Better Estimates from Binned Income Data: Interpolated CDFs and Mean-Matching

oleh: Paul T. von Hippel, David J. Hunter, McKalie Drown

Format: Article
Diterbitkan: Society for Sociological Science 2017-11-01

Deskripsi

Researchers often estimate income statistics from summaries that report the number of incomes in bins such as $0 to 10,000, $10,001 to 20,000, ..., $200,000+. Some analysts assign incomes to bin midpoints, but this treats income as discrete. Other analysts fit a continuous parametric distribution, but the distribution may not fit well. We fit nonparametric continuous distributions that reproduce the bin counts perfectly by interpolating the cumulative distribution function (CDF). We also show how both midpoints and interpolated CDFs can be constrained to reproduce the mean of income when it is known.

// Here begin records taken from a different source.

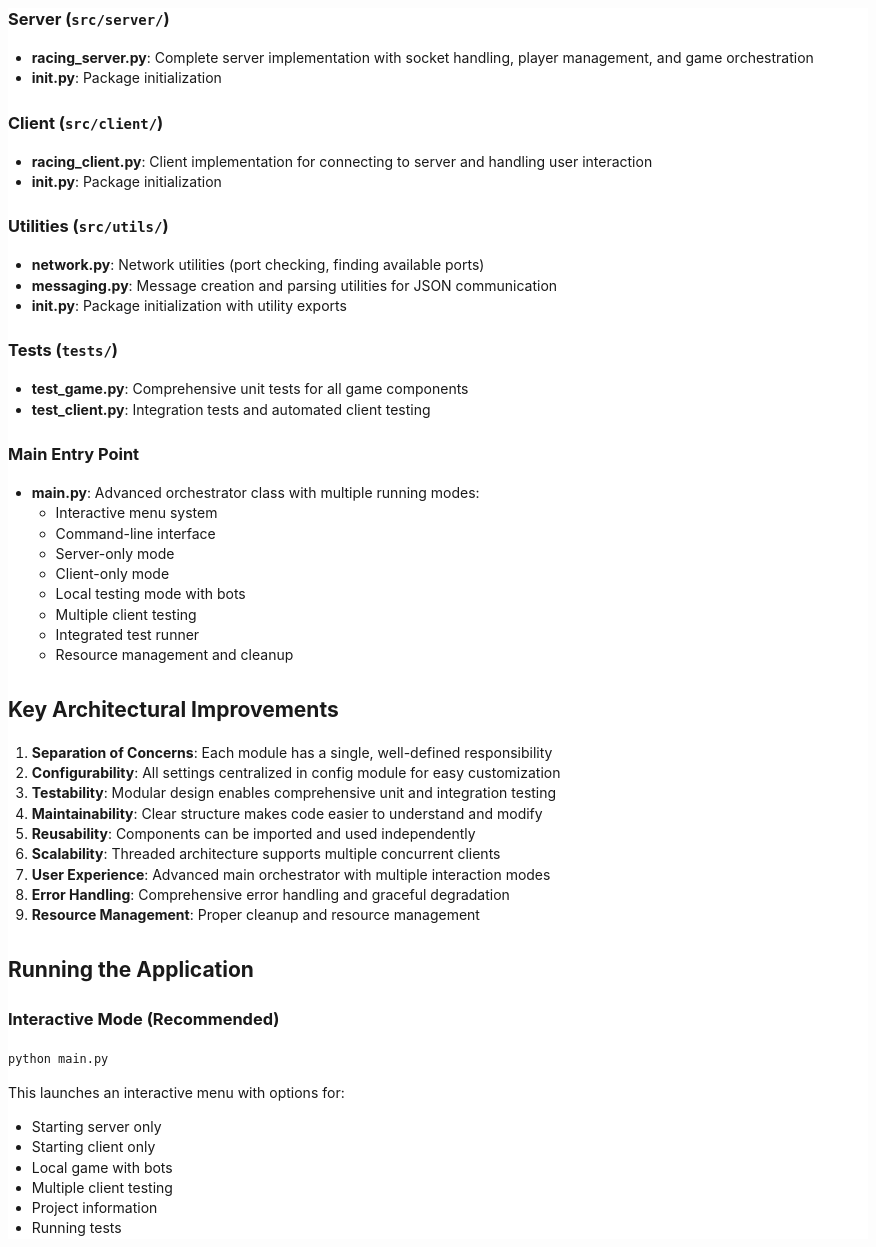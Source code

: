 ### Server (`src/server/`)
- **racing_server.py**: Complete server implementation with socket handling, player management, and game orchestration
- **__init__.py**: Package initialization

### Client (`src/client/`)
- **racing_client.py**: Client implementation for connecting to server and handling user interaction
- **__init__.py**: Package initialization

### Utilities (`src/utils/`)
- **network.py**: Network utilities (port checking, finding available ports)
- **messaging.py**: Message creation and parsing utilities for JSON communication
- **__init__.py**: Package initialization with utility exports

### Tests (`tests/`)
- **test_game.py**: Comprehensive unit tests for all game components
- **test_client.py**: Integration tests and automated client testing

### Main Entry Point
- **main.py**: Advanced orchestrator class with multiple running modes:
  - Interactive menu system
  - Command-line interface
  - Server-only mode
  - Client-only mode
  - Local testing mode with bots
  - Multiple client testing
  - Integrated test runner
  - Resource management and cleanup

## Key Architectural Improvements

1. **Separation of Concerns**: Each module has a single, well-defined responsibility
2. **Configurability**: All settings centralized in config module for easy customization
3. **Testability**: Modular design enables comprehensive unit and integration testing
4. **Maintainability**: Clear structure makes code easier to understand and modify
5. **Reusability**: Components can be imported and used independently
6. **Scalability**: Threaded architecture supports multiple concurrent clients
7. **User Experience**: Advanced main orchestrator with multiple interaction modes
8. **Error Handling**: Comprehensive error handling and graceful degradation
9. **Resource Management**: Proper cleanup and resource management

## Running the Application

### Interactive Mode (Recommended)
```bash
python main.py
```
This launches an interactive menu with options for:
- Starting server only
- Starting client only  
- Local game with bots
- Multiple client testing
- Project information
- Running tests
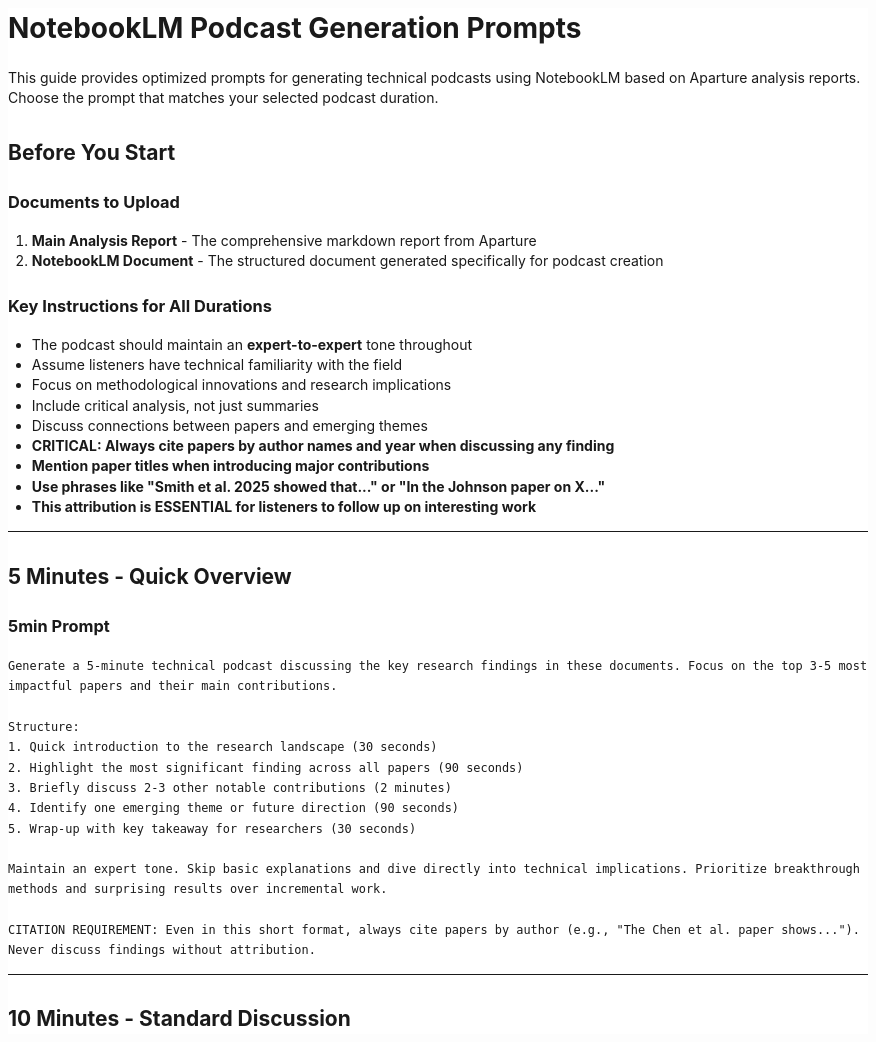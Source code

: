 # NotebookLM Podcast Generation Prompts

This guide provides optimized prompts for generating technical podcasts using NotebookLM based on Aparture analysis reports. Choose the prompt that matches your selected podcast duration.

## Before You Start

### Documents to Upload

1. **Main Analysis Report** - The comprehensive markdown report from Aparture
2. **NotebookLM Document** - The structured document generated specifically for podcast creation

### Key Instructions for All Durations

- The podcast should maintain an **expert-to-expert** tone throughout
- Assume listeners have technical familiarity with the field
- Focus on methodological innovations and research implications
- Include critical analysis, not just summaries
- Discuss connections between papers and emerging themes
- **CRITICAL: Always cite papers by author names and year when discussing any finding**
- **Mention paper titles when introducing major contributions**
- **Use phrases like "Smith et al. 2025 showed that..." or "In the Johnson paper on X..."**
- **This attribution is ESSENTIAL for listeners to follow up on interesting work**

---

## 5 Minutes - Quick Overview

### 5min Prompt

```text
Generate a 5-minute technical podcast discussing the key research findings in these documents. Focus on the top 3-5 most impactful papers and their main contributions.

Structure:
1. Quick introduction to the research landscape (30 seconds)
2. Highlight the most significant finding across all papers (90 seconds)
3. Briefly discuss 2-3 other notable contributions (2 minutes)
4. Identify one emerging theme or future direction (90 seconds)
5. Wrap-up with key takeaway for researchers (30 seconds)

Maintain an expert tone. Skip basic explanations and dive directly into technical implications. Prioritize breakthrough methods and surprising results over incremental work.

CITATION REQUIREMENT: Even in this short format, always cite papers by author (e.g., "The Chen et al. paper shows..."). Never discuss findings without attribution.
```

---

## 10 Minutes - Standard Discussion
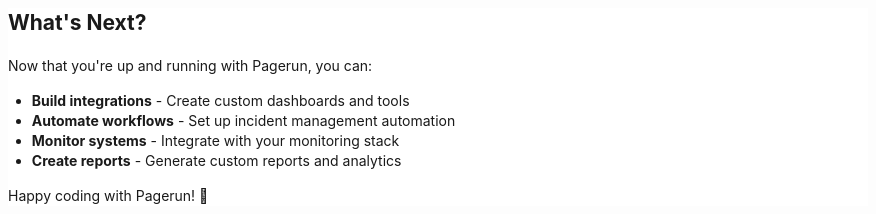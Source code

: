 ## What's Next?

Now that you're up and running with Pagerun, you can:

- **Build integrations** - Create custom dashboards and tools
- **Automate workflows** - Set up incident management automation
- **Monitor systems** - Integrate with your monitoring stack
- **Create reports** - Generate custom reports and analytics

Happy coding with Pagerun! 🚀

We evaluate the methods in estimating the Gini coefficients of all 3,221 U.S. counties. Fitting parametric distributions is very slow. Fitting interpolated CDFs is much faster and slightly more accurate. Both interpolated CDFs and midpoints give dramatically better estimates if constrained to match a known mean. We have implemented interpolated CDFs in the "binsmooth" package for R. We have implemented the midpoint method in the "rpme" command for Stata. Both implementations can be constrained to match a known mean.